### Your goal
The expected result is the segment of the entries that begins with the line containing "p12, p13) return" and ends with the last line, copied verbatim.

### Given records

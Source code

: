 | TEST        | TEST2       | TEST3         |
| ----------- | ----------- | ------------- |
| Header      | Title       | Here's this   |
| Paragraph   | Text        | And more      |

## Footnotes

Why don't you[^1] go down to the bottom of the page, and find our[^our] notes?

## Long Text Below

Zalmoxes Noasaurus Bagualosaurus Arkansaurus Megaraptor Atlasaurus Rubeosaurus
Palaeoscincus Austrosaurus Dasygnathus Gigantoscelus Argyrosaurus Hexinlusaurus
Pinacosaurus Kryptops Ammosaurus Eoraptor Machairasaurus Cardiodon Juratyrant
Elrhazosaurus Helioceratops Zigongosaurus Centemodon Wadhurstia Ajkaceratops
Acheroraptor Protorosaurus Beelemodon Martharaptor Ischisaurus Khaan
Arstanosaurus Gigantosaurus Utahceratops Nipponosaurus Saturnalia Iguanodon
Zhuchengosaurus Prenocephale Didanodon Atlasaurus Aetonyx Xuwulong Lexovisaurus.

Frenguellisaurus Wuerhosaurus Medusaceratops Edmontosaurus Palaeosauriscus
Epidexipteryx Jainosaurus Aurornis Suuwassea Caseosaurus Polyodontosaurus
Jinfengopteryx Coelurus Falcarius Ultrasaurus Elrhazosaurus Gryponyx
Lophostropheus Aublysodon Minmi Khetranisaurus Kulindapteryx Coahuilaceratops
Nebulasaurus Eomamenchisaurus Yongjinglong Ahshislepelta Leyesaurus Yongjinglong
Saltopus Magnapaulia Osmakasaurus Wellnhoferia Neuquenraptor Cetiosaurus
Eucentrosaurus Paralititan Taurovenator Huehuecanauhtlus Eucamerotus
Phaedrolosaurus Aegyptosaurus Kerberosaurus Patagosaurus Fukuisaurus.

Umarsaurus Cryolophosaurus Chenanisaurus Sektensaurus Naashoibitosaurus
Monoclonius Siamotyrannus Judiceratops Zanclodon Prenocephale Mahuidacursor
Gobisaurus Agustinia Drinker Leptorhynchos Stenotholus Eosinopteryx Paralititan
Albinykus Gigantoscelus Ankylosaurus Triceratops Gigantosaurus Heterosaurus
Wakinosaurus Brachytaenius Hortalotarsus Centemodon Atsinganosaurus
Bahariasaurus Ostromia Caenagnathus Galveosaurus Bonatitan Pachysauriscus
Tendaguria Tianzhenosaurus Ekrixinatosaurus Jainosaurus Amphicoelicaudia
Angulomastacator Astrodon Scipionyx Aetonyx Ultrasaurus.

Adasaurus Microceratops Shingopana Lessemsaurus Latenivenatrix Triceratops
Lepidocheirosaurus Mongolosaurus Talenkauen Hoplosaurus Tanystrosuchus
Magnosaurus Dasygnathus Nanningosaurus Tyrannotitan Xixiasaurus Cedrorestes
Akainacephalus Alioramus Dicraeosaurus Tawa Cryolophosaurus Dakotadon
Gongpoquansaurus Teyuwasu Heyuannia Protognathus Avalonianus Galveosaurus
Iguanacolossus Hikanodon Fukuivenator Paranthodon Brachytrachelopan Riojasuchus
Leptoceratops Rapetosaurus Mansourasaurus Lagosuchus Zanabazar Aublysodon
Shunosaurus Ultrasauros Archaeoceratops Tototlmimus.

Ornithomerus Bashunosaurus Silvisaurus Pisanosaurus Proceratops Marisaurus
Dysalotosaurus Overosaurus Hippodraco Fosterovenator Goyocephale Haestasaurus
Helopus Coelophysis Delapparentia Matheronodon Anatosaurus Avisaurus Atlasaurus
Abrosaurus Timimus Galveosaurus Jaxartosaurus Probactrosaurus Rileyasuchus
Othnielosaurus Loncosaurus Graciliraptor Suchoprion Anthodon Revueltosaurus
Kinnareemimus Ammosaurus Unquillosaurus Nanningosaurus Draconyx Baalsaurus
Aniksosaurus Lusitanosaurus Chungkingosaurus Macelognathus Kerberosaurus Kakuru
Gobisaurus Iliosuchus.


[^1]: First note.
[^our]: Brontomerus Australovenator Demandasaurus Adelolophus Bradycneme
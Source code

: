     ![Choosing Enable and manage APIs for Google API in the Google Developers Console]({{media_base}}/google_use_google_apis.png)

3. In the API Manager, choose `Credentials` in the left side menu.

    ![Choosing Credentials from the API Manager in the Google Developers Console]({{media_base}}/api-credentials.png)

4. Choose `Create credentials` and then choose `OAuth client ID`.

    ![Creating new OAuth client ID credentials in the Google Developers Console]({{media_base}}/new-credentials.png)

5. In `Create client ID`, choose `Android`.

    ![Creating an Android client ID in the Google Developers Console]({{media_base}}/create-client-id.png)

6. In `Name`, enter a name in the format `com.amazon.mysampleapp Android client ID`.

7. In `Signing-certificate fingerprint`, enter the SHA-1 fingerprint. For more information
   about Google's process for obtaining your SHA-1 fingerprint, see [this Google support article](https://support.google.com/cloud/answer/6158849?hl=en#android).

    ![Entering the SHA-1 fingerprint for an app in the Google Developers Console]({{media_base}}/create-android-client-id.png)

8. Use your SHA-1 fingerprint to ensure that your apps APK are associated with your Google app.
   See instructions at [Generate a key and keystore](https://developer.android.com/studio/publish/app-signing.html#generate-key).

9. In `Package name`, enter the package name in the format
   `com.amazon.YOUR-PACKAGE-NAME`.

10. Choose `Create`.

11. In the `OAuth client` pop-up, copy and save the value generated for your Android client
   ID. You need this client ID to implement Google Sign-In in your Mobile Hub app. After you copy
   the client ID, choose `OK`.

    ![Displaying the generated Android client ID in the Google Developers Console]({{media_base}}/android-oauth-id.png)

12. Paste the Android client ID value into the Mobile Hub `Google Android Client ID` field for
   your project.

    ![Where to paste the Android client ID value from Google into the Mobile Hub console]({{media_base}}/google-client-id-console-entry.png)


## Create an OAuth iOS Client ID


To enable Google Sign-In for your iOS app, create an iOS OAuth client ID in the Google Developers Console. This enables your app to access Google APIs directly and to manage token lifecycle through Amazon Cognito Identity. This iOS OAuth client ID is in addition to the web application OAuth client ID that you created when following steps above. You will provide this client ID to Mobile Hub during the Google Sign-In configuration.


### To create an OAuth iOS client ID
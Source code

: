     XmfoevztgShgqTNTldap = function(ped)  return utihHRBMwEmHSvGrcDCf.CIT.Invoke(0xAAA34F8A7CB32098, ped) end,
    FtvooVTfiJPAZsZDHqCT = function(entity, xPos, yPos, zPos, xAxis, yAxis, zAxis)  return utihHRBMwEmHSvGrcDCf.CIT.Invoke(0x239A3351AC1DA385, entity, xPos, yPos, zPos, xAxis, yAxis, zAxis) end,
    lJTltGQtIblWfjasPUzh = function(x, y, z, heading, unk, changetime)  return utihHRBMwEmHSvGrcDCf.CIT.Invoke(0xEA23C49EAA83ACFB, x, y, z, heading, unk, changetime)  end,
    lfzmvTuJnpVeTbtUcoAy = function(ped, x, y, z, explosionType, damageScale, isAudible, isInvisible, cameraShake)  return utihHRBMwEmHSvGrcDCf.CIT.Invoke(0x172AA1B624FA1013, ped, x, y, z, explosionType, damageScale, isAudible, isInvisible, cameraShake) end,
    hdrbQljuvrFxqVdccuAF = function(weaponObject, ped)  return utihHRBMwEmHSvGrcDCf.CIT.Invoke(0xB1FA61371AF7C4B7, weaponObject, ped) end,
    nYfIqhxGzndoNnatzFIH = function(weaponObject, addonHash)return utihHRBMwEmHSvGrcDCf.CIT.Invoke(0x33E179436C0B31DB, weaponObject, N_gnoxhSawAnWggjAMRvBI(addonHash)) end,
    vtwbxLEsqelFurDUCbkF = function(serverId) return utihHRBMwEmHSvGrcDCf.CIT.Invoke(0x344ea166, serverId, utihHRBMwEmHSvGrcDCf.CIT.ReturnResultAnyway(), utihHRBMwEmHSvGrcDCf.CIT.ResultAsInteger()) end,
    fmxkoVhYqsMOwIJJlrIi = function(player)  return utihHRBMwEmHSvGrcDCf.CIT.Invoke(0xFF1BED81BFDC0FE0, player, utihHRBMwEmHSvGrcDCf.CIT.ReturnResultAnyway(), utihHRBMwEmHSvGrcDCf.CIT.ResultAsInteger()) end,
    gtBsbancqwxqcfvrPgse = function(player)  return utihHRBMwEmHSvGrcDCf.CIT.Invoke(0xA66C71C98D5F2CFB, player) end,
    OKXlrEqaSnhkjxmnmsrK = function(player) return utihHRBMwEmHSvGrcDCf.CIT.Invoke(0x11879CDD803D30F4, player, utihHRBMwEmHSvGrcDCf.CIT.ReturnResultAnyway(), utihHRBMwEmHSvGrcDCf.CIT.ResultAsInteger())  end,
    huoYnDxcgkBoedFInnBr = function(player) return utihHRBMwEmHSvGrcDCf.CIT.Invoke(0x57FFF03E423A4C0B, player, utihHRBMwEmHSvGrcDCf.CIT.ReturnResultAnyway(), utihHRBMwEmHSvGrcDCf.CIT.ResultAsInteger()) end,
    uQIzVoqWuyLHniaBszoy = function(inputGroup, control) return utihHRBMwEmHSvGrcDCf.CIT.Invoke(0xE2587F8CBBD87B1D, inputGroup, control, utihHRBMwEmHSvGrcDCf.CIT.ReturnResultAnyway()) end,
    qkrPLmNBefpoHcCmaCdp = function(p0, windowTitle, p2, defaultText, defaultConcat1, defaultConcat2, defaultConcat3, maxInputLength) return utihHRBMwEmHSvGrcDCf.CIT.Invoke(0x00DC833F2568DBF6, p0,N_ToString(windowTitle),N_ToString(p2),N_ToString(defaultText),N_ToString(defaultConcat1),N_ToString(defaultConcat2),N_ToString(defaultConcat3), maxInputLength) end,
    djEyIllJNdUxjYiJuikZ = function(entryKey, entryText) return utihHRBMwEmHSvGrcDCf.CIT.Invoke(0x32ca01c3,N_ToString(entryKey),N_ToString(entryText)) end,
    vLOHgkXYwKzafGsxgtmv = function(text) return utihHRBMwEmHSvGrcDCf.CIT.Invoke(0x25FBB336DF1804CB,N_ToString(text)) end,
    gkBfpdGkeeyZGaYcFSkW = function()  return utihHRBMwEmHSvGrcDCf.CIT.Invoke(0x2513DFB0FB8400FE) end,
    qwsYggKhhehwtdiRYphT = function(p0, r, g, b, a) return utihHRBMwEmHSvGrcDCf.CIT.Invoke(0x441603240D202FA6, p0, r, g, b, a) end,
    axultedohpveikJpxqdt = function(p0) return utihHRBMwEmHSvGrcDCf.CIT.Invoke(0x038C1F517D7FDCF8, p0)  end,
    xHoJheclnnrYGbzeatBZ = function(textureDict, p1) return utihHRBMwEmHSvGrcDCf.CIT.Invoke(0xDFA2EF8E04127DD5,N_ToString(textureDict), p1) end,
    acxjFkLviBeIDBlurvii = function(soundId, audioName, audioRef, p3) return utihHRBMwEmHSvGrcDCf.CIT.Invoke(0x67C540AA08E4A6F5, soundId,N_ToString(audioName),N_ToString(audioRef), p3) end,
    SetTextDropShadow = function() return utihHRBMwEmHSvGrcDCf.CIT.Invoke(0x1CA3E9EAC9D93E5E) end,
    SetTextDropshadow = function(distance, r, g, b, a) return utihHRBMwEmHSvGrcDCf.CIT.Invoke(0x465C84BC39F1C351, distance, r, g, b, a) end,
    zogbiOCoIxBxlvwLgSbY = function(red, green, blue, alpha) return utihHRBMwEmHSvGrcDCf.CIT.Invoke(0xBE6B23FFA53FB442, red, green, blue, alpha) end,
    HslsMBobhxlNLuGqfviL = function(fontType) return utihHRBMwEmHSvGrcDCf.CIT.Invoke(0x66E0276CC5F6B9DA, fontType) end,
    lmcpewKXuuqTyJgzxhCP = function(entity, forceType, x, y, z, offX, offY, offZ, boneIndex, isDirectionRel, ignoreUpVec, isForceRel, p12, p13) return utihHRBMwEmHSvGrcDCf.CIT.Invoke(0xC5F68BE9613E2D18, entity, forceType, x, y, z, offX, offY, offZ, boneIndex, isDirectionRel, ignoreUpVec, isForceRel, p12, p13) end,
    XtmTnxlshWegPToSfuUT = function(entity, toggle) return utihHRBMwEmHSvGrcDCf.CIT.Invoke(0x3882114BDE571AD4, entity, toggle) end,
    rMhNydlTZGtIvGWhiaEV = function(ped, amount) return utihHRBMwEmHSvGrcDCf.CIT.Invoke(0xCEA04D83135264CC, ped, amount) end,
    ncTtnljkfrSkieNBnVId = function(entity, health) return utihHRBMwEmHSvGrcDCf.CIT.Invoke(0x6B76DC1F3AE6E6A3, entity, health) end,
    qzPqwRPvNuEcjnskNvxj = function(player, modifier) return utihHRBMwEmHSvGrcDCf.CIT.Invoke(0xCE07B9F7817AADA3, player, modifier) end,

### Result of the task
    lmcpewKXuuqTyJgzxhCP = function(entity, forceType, x, y, z, offX, offY, offZ, boneIndex, isDirectionRel, ignoreUpVec, isForceRel, p12, p13) return utihHRBMwEmHSvGrcDCf.CIT.Invoke(0xC5F68BE9613E2D18, entity, forceType, x, y, z, offX, offY, offZ, boneIndex, isDirectionRel, ignoreUpVec, isForceRel, p12, p13) end,
    XtmTnxlshWegPToSfuUT = function(entity, toggle) return utihHRBMwEmHSvGrcDCf.CIT.Invoke(0x3882114BDE571AD4, entity, toggle) end,
    rMhNydlTZGtIvGWhiaEV = function(ped, amount) return utihHRBMwEmHSvGrcDCf.CIT.Invoke(0xCEA04D83135264CC, ped, amount) end,
    ncTtnljkfrSkieNBnVId = function(entity, health) return utihHRBMwEmHSvGrcDCf.CIT.Invoke(0x6B76DC1F3AE6E6A3, entity, health) end,
    qzPqwRPvNuEcjnskNvxj = function(player, modifier) return utihHRBMwEmHSvGrcDCf.CIT.Invoke(0xCE07B9F7817AADA3, player, modifier) end,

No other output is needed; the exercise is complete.